If you are a Farmer’s Market Frequenter or up to date on seasonal vegetables then you know fall is Brussel Sprout Season. Forget the pumpkin spice for a minute, because this is the best season for a very underappreciated vegetable. Brussel sprouts are the quintessential “yucky” vegetable, yet since finding it on my plate in college, I have never looked back. There is a quick and easy way to make these a favorite- especially this fall season!

Serves: 4                      Prep Time: 10 minutes; Cook Time: 10 minutes

Ingredients:

·        1 pound of Brussel Sprouts (or pick them right off the stalk from your local market)

·        2 Tablespoons of Avocado oil (or regular Olive Oil)

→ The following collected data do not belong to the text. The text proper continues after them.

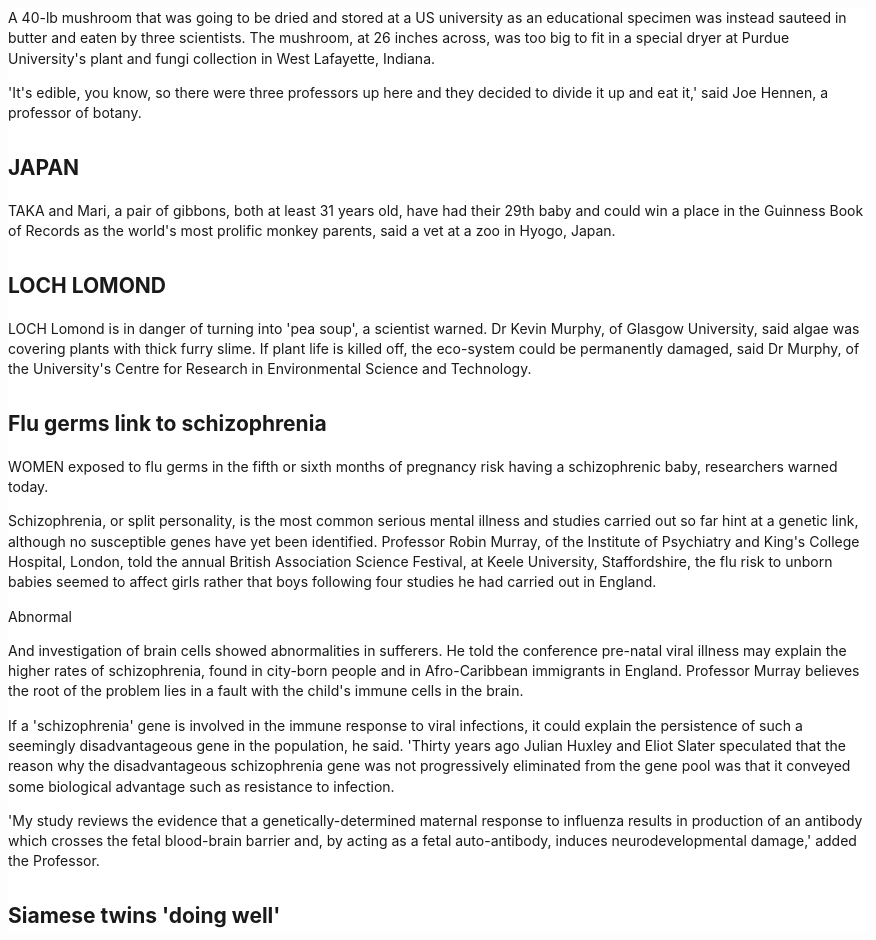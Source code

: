 A 40-lb mushroom that was going to be dried and stored at a US university as an educational specimen was instead sauteed in butter and eaten by three scientists.
The mushroom, at 26 inches across, was too big to fit in a special dryer at Purdue University's plant and fungi collection in West Lafayette, Indiana.

'It's edible, you know, so there were three professors up here and they decided to divide it up and eat it,' said Joe Hennen, a professor of botany.

## JAPAN

TAKA and Mari, a pair of gibbons, both at least 31 years old, have had their 29th baby and could win a place in the Guinness Book of Records as the world's most prolific monkey parents, said a vet at a zoo in Hyogo, Japan.

## LOCH LOMOND

LOCH Lomond is in danger of turning into 'pea soup', a scientist warned.
Dr Kevin Murphy, of Glasgow University, said algae was covering plants with thick furry slime.
If plant life is killed off, the eco-system could be permanently damaged, said Dr Murphy, of the University's Centre for Research in Environmental Science and Technology.

## Flu germs link to schizophrenia

WOMEN exposed to flu germs in the fifth or sixth months of pregnancy risk having a schizophrenic baby, researchers warned today.

Schizophrenia, or split personality, is the most common serious mental illness and studies carried out so far hint at a genetic link, although no susceptible genes have yet been identified.
Professor Robin Murray, of the Institute of Psychiatry and King's College Hospital, London, told the annual British Association Science Festival, at Keele University, Staffordshire, the flu risk to unborn babies seemed to affect girls rather that boys following four studies he had carried out in England.

Abnormal

And investigation of brain cells showed abnormalities in sufferers.
He told the conference pre-natal viral illness may explain the higher rates of schizophrenia, found in city-born people and in Afro-Caribbean immigrants in England.
Professor Murray believes the root of the problem lies in a fault with the child's immune cells in the brain.

If a 'schizophrenia' gene is involved in the immune response to viral infections, it could explain the persistence of such a seemingly disadvantageous gene in the population, he said.
'Thirty years ago Julian Huxley and Eliot Slater speculated that the reason why the disadvantageous schizophrenia gene was not progressively eliminated from the gene pool was that it conveyed some biological advantage such as resistance to infection.

'My study reviews the evidence that a genetically-determined maternal response to influenza results in production of an antibody which crosses the fetal blood-brain barrier and, by acting as a fetal auto-antibody, induces neurodevelopmental damage,' added the Professor.

## Siamese twins 'doing well'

·        Kosher Salt and Black Pepper to Taste

Recipe

1.     Cut the bottom off the brussel sprout to remove the remaining fibrous stalk. Cut in half.

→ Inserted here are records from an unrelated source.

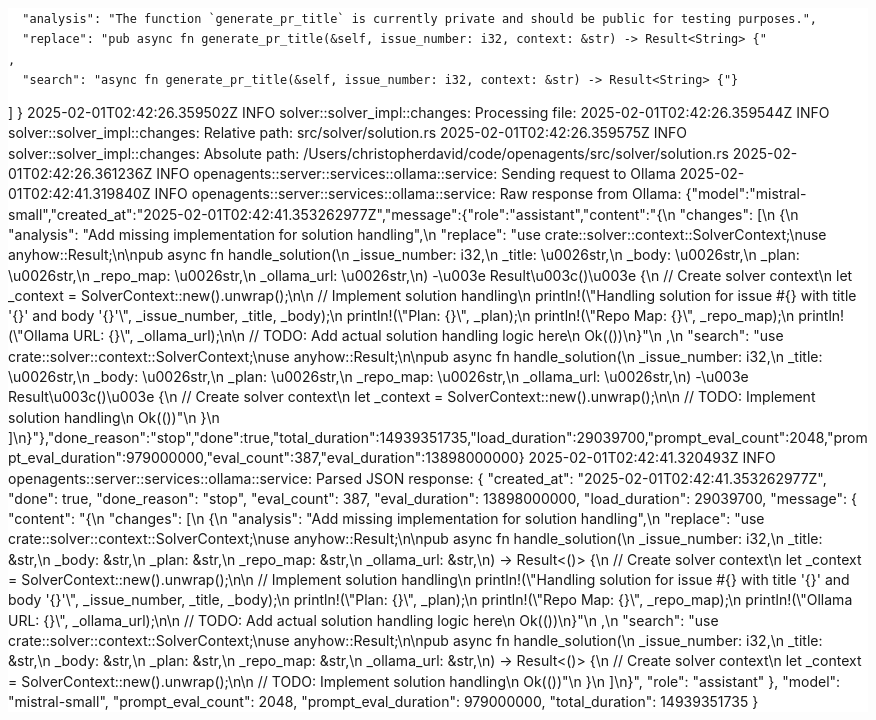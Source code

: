       "analysis": "The function `generate_pr_title` is currently private and should be public for testing purposes.",
      "replace": "pub async fn generate_pr_title(&self, issue_number: i32, context: &str) -> Result<String> {"
    ,
      "search": "async fn generate_pr_title(&self, issue_number: i32, context: &str) -> Result<String> {"}
  ]
}
2025-02-01T02:42:26.359502Z  INFO solver::solver_impl::changes: Processing file:
2025-02-01T02:42:26.359544Z  INFO solver::solver_impl::changes:   Relative path: src/solver/solution.rs
2025-02-01T02:42:26.359575Z  INFO solver::solver_impl::changes:   Absolute path: /Users/christopherdavid/code/openagents/src/solver/solution.rs
2025-02-01T02:42:26.361236Z  INFO openagents::server::services::ollama::service: Sending request to Ollama
2025-02-01T02:42:41.319840Z  INFO openagents::server::services::ollama::service: Raw response from Ollama: {"model":"mistral-small","created_at":"2025-02-01T02:42:41.353262977Z","message":{"role":"assistant","content":"{\n  \"changes\": [\n    {\n      \"analysis\": \"Add missing implementation for solution handling\",\n      \"replace\": \"use crate::solver::context::SolverContext;\\nuse anyhow::Result;\\n\\npub async fn handle_solution(\\n    _issue_number: i32,\\n    _title: \u0026str,\\n    _body: \u0026str,\\n    _plan: \u0026str,\\n    _repo_map: \u0026str,\\n    _ollama_url: \u0026str,\\n) -\u003e Result\u003c()\u003e {\\n    // Create solver context\\n    let _context = SolverContext::new().unwrap();\\n\\n    // Implement solution handling\\n    println!(\\\"Handling solution for issue #{} with title '{}' and body '{}'\\\", _issue_number, _title, _body);\\n    println!(\\\"Plan: {}\\\", _plan);\\n    println!(\\\"Repo Map: {}\\\", _repo_map);\\n    println!(\\\"Ollama URL: {}\\\", _ollama_url);\\n\\n    // TODO: Add actual solution handling logic here\\n    Ok(())\\n}\"\n    ,\n      \"search\": \"use crate::solver::context::SolverContext;\\nuse anyhow::Result;\\n\\npub async fn handle_solution(\\n    _issue_number: i32,\\n    _title: \u0026str,\\n    _body: \u0026str,\\n    _plan: \u0026str,\\n    _repo_map: \u0026str,\\n    _ollama_url: \u0026str,\\n) -\u003e Result\u003c()\u003e {\\n    // Create solver context\\n    let _context = SolverContext::new().unwrap();\\n\\n    // TODO: Implement solution handling\\n    Ok(())\"\n    }\n  ]\n}"},"done_reason":"stop","done":true,"total_duration":14939351735,"load_duration":29039700,"prompt_eval_count":2048,"prompt_eval_duration":979000000,"eval_count":387,"eval_duration":13898000000}
2025-02-01T02:42:41.320493Z  INFO openagents::server::services::ollama::service: Parsed JSON response: {
  "created_at": "2025-02-01T02:42:41.353262977Z",
  "done": true,
  "done_reason": "stop",
  "eval_count": 387,
  "eval_duration": 13898000000,
  "load_duration": 29039700,
  "message": {
    "content": "{\n  \"changes\": [\n    {\n      \"analysis\": \"Add missing implementation for solution handling\",\n      \"replace\": \"use crate::solver::context::SolverContext;\\nuse anyhow::Result;\\n\\npub async fn handle_solution(\\n    _issue_number: i32,\\n    _title: &str,\\n    _body: &str,\\n    _plan: &str,\\n    _repo_map: &str,\\n    _ollama_url: &str,\\n) -> Result<()> {\\n    // Create solver context\\n    let _context = SolverContext::new().unwrap();\\n\\n    // Implement solution handling\\n    println!(\\\"Handling solution for issue #{} with title '{}' and body '{}'\\\", _issue_number, _title, _body);\\n    println!(\\\"Plan: {}\\\", _plan);\\n    println!(\\\"Repo Map: {}\\\", _repo_map);\\n    println!(\\\"Ollama URL: {}\\\", _ollama_url);\\n\\n    // TODO: Add actual solution handling logic here\\n    Ok(())\\n}\"\n    ,\n      \"search\": \"use crate::solver::context::SolverContext;\\nuse anyhow::Result;\\n\\npub async fn handle_solution(\\n    _issue_number: i32,\\n    _title: &str,\\n    _body: &str,\\n    _plan: &str,\\n    _repo_map: &str,\\n    _ollama_url: &str,\\n) -> Result<()> {\\n    // Create solver context\\n    let _context = SolverContext::new().unwrap();\\n\\n    // TODO: Implement solution handling\\n    Ok(())\"\n    }\n  ]\n}",
    "role": "assistant"
  },
  "model": "mistral-small",
  "prompt_eval_count": 2048,
  "prompt_eval_duration": 979000000,
  "total_duration": 14939351735
}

2.     In a medium sauce pan, heat oil on medium heat.

3. Add cut brussel sprouts to oil and begin to saute. Shake the pan intermittently to cook the brussel sprouts on all sides.

4. Add salt and pepper generously to taste.

5. Once soft in the middle (some parts may brown which is good - adds a nice crisp!) remove from heat. You can place on a paper towel to absorb any residual oil or plate immediately, serve, & enjoy.

Tips:

  • If you have particularly fibrous brussel sprouts, add a dash of water while cooking- being careful of oil drops when doing this - and cook until water is absorbed.

  • You can play around with dressings or other spices here. Garlic Olive OIl & Lemon, Balsamic, or red pepper all bring a different flavor to the dish!